[Plain-text document sources]
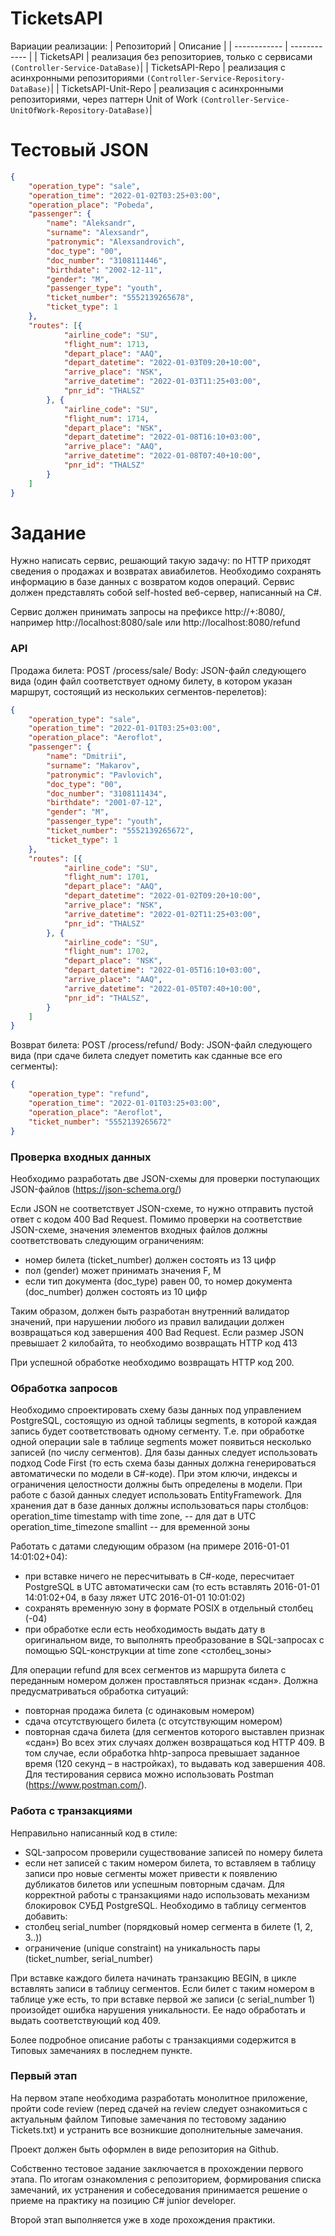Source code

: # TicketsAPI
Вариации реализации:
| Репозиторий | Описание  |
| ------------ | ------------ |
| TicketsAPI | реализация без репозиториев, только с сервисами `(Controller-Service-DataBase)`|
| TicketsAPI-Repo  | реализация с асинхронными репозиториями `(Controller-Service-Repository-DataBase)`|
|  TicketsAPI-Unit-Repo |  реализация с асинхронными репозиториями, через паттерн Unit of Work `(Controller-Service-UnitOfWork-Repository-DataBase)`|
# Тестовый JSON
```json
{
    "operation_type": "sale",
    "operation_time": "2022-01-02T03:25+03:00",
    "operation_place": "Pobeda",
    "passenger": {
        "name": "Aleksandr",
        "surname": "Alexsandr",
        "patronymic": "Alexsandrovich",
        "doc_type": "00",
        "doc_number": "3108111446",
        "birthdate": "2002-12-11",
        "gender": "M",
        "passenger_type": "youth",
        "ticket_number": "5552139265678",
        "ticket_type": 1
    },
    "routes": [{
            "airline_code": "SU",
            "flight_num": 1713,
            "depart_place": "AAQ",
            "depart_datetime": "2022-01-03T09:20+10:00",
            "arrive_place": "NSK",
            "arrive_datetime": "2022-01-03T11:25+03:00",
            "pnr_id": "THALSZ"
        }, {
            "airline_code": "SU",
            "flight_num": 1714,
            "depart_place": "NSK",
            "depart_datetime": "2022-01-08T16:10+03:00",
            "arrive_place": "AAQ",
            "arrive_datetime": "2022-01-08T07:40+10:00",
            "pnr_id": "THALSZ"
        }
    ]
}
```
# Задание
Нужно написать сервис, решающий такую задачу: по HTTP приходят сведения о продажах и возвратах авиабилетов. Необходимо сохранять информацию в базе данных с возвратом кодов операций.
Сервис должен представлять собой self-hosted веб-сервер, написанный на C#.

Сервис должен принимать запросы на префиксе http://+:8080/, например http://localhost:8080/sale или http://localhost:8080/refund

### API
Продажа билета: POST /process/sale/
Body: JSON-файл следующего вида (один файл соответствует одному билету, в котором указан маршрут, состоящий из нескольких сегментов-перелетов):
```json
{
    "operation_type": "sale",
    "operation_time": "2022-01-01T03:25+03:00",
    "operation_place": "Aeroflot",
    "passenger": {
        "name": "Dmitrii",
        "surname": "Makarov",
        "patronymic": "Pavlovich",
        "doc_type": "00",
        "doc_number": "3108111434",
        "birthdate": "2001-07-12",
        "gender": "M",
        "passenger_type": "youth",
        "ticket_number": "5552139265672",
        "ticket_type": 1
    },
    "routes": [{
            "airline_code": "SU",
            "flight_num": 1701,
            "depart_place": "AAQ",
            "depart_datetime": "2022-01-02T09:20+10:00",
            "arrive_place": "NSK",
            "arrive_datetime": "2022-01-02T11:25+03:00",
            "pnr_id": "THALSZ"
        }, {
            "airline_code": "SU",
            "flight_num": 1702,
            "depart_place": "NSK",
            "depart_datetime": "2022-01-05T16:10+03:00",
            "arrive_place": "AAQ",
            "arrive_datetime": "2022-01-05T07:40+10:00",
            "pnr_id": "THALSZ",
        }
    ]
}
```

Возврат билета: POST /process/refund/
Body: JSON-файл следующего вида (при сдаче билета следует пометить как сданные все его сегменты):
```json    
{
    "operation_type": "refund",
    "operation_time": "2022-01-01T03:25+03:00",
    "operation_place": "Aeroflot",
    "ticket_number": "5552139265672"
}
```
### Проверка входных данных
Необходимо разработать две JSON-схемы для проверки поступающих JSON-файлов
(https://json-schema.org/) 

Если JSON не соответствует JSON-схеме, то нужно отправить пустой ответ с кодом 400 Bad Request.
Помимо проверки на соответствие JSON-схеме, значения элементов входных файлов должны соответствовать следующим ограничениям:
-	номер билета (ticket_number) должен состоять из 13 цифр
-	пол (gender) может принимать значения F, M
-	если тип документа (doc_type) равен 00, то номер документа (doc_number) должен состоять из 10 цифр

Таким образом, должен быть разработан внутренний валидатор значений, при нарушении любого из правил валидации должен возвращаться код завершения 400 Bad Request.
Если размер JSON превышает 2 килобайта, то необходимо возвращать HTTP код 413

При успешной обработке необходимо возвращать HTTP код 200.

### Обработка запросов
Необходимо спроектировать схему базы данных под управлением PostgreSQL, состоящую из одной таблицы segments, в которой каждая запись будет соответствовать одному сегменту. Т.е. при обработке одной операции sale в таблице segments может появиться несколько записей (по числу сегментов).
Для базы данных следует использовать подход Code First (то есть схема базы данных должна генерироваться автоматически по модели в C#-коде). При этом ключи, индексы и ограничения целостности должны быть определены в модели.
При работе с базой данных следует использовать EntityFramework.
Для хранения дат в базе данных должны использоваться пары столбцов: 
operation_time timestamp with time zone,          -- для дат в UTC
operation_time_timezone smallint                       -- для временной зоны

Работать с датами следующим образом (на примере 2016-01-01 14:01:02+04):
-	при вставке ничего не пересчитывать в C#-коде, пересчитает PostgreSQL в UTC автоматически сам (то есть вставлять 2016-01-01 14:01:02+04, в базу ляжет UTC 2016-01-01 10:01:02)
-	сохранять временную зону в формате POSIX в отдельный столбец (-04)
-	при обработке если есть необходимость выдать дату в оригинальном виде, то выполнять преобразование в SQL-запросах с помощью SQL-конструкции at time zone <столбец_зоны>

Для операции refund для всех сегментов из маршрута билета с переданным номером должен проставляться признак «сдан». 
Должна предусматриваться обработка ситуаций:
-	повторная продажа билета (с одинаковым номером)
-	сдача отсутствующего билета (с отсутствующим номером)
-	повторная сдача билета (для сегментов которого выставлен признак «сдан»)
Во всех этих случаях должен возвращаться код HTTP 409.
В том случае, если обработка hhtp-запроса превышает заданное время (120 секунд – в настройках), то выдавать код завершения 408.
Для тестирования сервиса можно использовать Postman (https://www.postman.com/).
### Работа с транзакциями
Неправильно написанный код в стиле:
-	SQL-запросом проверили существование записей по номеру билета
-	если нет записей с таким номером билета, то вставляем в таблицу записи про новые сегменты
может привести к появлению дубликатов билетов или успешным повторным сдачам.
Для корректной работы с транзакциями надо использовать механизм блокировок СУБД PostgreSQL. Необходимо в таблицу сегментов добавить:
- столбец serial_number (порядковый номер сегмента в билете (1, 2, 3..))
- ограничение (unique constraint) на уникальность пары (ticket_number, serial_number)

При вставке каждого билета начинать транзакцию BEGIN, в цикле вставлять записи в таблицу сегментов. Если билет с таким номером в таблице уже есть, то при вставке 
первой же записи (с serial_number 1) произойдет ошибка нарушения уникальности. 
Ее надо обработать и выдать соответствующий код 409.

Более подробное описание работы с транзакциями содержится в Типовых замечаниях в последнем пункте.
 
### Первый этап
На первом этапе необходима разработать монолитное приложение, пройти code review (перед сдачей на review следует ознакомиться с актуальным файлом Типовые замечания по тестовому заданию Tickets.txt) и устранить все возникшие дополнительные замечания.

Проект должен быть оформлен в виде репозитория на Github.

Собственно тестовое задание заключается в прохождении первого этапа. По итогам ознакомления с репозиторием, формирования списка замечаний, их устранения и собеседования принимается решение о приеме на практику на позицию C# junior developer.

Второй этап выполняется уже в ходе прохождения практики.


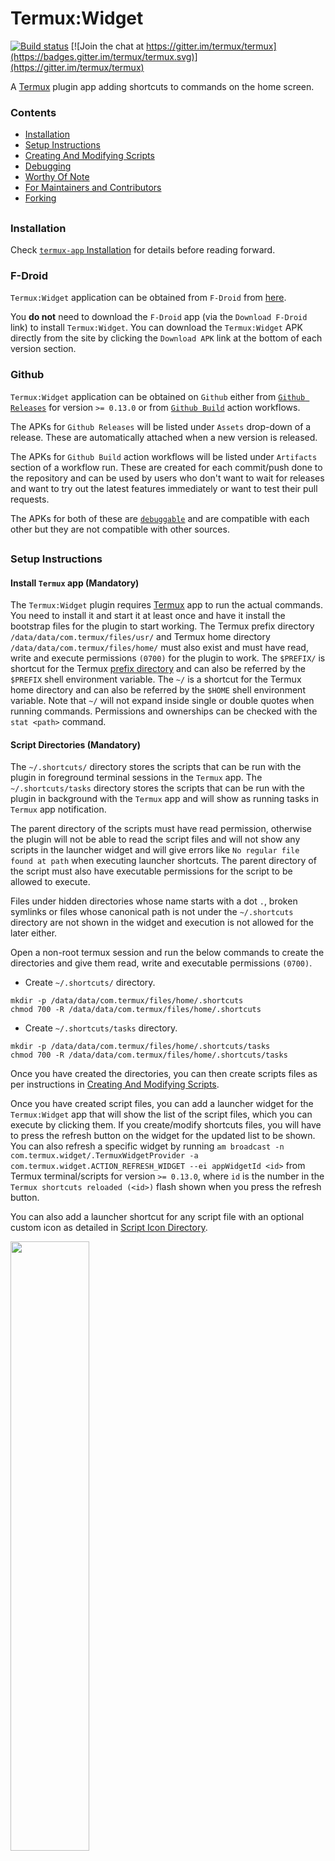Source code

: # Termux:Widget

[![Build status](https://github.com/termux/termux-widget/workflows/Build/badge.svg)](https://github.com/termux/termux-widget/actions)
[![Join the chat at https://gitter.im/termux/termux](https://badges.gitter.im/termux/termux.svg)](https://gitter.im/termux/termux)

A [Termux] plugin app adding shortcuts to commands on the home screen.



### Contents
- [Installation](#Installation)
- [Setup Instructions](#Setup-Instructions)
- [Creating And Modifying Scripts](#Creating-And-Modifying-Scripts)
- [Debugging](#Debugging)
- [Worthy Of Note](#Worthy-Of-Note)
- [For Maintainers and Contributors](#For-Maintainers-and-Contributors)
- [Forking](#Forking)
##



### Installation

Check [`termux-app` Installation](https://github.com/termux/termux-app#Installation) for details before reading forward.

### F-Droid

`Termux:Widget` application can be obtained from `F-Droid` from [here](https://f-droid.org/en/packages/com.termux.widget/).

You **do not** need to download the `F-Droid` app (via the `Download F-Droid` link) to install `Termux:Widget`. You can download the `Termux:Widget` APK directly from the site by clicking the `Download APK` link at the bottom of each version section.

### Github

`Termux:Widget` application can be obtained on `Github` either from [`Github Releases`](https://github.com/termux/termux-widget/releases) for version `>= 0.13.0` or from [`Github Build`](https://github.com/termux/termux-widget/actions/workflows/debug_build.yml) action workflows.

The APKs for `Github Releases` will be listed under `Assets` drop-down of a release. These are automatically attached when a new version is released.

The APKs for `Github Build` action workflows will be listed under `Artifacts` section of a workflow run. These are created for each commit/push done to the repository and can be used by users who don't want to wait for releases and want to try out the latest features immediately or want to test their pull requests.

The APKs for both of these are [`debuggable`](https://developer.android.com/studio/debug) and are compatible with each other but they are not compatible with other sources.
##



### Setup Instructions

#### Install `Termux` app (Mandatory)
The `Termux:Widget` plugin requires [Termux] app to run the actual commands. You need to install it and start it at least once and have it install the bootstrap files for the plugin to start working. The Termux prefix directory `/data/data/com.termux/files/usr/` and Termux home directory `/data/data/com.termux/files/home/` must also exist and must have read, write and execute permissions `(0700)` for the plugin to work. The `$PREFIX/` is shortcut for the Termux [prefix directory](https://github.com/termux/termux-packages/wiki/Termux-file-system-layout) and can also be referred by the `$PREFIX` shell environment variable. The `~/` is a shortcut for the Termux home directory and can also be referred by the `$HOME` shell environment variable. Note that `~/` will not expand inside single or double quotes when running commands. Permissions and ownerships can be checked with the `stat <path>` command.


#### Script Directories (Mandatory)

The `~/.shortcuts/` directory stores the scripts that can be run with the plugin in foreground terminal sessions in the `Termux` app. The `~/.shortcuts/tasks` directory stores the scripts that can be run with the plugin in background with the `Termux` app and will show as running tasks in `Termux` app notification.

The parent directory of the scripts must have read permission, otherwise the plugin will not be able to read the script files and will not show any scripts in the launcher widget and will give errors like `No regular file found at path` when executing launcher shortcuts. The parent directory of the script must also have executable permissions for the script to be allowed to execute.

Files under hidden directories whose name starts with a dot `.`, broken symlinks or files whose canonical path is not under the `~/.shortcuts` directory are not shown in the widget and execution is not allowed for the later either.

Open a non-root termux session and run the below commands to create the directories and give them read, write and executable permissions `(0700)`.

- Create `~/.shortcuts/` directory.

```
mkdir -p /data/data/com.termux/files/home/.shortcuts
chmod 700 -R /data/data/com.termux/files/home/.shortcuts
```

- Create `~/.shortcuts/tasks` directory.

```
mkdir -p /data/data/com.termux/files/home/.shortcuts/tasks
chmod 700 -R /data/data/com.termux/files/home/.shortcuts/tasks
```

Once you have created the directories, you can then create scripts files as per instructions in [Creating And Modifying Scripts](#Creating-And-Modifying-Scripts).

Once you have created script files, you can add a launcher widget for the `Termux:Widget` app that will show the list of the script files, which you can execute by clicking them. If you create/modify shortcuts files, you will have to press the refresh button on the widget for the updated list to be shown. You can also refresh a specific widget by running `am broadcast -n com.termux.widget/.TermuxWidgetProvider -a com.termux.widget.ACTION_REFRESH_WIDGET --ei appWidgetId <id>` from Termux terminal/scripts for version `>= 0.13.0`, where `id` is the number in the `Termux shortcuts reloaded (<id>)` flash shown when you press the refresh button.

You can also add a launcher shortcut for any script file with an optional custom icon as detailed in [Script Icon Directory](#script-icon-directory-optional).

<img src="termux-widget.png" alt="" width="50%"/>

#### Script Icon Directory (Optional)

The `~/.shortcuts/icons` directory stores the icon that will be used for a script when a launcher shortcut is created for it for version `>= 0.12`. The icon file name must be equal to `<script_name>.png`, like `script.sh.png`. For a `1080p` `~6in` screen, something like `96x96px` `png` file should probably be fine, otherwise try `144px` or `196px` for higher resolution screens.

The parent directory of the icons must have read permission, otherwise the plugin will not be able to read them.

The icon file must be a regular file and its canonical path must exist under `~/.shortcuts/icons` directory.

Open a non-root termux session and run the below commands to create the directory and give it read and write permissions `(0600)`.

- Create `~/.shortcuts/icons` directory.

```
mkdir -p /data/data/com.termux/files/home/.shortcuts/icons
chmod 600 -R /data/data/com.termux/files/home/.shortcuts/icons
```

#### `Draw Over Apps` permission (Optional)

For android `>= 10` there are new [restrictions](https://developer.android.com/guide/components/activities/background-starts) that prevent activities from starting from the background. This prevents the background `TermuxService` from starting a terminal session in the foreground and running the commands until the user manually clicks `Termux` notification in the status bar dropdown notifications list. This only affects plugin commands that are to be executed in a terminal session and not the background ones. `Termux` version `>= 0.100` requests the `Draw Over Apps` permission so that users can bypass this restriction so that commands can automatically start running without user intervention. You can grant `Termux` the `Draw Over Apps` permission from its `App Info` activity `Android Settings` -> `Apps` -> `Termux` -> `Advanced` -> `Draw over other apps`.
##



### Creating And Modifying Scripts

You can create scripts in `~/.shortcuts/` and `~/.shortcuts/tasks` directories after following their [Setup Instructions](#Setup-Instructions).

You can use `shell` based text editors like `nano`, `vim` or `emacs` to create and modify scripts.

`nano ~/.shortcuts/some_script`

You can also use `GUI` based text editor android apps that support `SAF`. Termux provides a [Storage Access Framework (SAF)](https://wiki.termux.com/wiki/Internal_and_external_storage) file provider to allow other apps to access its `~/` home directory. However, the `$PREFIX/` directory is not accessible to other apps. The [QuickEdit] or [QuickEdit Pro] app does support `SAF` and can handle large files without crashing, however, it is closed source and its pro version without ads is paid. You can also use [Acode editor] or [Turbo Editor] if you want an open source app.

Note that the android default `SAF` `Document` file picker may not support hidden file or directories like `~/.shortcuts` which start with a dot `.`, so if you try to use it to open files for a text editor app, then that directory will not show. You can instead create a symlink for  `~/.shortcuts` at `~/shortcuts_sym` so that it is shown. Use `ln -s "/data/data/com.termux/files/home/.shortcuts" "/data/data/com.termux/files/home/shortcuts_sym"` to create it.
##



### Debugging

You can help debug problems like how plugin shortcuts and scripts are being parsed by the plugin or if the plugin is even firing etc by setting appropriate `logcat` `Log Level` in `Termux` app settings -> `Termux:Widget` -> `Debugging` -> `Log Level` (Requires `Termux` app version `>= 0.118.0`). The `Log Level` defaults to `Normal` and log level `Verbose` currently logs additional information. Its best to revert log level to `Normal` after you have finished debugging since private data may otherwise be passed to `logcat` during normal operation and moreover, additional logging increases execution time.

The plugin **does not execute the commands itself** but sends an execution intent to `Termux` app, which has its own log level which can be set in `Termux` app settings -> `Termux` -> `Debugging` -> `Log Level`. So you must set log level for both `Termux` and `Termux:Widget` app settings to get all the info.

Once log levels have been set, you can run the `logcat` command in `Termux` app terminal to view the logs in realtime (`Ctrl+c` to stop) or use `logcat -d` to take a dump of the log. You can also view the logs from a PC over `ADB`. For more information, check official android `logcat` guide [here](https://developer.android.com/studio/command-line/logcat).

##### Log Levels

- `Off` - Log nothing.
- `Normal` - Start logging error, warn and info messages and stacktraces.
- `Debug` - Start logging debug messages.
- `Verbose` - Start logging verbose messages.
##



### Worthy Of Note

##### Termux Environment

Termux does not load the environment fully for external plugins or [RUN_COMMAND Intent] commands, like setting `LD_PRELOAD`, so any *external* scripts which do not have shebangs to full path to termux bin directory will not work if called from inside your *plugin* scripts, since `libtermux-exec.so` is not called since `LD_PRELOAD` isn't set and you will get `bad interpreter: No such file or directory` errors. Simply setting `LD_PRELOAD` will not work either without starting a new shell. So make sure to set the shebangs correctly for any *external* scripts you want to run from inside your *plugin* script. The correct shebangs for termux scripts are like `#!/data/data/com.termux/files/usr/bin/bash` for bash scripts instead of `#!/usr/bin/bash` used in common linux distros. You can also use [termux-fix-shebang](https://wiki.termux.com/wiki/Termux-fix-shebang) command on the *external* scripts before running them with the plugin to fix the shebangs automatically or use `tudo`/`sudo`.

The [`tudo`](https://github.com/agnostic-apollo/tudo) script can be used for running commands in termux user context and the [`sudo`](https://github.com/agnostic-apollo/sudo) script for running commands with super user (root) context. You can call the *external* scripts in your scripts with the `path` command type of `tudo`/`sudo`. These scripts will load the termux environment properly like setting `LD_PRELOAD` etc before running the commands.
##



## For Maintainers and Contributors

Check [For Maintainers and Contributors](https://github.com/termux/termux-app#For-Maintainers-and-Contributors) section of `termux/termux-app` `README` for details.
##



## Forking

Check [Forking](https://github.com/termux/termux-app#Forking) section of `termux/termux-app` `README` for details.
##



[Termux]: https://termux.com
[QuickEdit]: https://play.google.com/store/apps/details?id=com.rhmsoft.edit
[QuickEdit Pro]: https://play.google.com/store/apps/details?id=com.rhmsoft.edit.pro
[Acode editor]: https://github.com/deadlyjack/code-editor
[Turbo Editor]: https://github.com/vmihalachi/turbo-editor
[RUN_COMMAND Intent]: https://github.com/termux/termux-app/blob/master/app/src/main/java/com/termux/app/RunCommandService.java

> _Problem description_: From the line holding "### Обработка запросов" to the line holding "UTC 2016-01-01 10:01:02)", inclusive, restate each line above exactly as written.

> _Task output_:
### Обработка запросов
Необходимо спроектировать схему базы данных под управлением PostgreSQL, состоящую из одной таблицы segments, в которой каждая запись будет соответствовать одному сегменту. Т.е. при обработке одной операции sale в таблице segments может появиться несколько записей (по числу сегментов).
Для базы данных следует использовать подход Code First (то есть схема базы данных должна генерироваться автоматически по модели в C#-коде). При этом ключи, индексы и ограничения целостности должны быть определены в модели.
При работе с базой данных следует использовать EntityFramework.
Для хранения дат в базе данных должны использоваться пары столбцов: 
operation_time timestamp with time zone,          -- для дат в UTC
operation_time_timezone smallint                       -- для временной зоны

Работать с датами следующим образом (на примере 2016-01-01 14:01:02+04):
-	при вставке ничего не пересчитывать в C#-коде, пересчитает PostgreSQL в UTC автоматически сам (то есть вставлять 2016-01-01 14:01:02+04, в базу ляжет UTC 2016-01-01 10:01:02)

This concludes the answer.